- Location of Kakerbeck
- Kakerbeck Kakerbeck
- Coordinates: 52°44′53″N 10°42′30″E﻿ / ﻿52.74806°N 10.70833°E
- Country: Germany
- State: Lower Saxony
- District: Gifhorn
- Town: Wittingen

Area
- • Total: 3.43 km^{2} (1.32 sq mi)
- Elevation: 83 m (272 ft)

Population (2017-12-31)
- • Total: 135
- • Density: 39/km^{2} (100/sq mi)
- Time zone: UTC+01:00 (CET)
- • Summer (DST): UTC+02:00 (CEST)
- Postal codes: 29378
- Dialling codes: 05831

= Kakerbeck (Wittingen) =

The village of Kakerbeck lies in the north German state of Lower Saxony in the district of Gifhorn. It is a village in the town of Wittingen.

Kakerbeck is a rundling village originally probably five farmsteads.
Around 100 people live in Kakerbeck today in 29 houses.

== Location ==
The parish lies in the district of Gifhorn south of Wittingen on lightly rolling loess terrain.
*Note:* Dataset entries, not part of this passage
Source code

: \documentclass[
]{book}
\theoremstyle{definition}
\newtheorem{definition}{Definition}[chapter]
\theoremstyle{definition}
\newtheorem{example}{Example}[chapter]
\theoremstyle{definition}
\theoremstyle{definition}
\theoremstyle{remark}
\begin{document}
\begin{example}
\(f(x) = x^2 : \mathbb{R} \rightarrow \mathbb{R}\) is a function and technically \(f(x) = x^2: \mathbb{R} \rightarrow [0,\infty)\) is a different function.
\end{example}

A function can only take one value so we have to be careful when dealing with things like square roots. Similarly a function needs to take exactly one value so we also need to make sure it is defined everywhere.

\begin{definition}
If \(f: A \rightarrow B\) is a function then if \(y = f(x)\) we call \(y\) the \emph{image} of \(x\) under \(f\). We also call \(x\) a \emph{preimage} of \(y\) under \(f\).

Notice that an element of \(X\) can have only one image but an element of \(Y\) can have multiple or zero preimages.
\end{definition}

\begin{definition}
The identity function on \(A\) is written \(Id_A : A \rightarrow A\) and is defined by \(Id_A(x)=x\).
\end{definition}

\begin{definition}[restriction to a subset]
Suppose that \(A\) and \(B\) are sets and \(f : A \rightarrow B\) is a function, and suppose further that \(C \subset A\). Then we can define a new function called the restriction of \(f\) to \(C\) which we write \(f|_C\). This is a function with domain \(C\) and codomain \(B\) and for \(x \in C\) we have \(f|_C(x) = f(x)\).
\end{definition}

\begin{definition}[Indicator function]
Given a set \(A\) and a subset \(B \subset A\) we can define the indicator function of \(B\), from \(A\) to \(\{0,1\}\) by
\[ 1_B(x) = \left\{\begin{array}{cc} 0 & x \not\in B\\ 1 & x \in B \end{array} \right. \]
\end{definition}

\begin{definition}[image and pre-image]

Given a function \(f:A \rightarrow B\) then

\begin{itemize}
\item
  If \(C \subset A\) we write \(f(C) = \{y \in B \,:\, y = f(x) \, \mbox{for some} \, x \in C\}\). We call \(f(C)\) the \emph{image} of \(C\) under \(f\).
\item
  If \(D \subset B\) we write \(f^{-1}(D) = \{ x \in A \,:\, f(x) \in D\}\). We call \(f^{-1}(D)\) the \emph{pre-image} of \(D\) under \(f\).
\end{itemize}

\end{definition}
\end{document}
The village lies on a gentle, southwest-facing slope.

== History ==
Kakerbeck was first documented in the monastery charter of 3 June 1243. However, Kakerbeck is one of the -beke settlements, the origin of which generally belongs to the older clearances period, 500-800 A.D., so may be considered of that.

In the course of the municipal area reform in Lower Saxony, the independent municipality of Kakerbeck was incorporated into the borough of Wittingen on 1 March 1974.

In 1993 the village celebrated its 750th anniversary.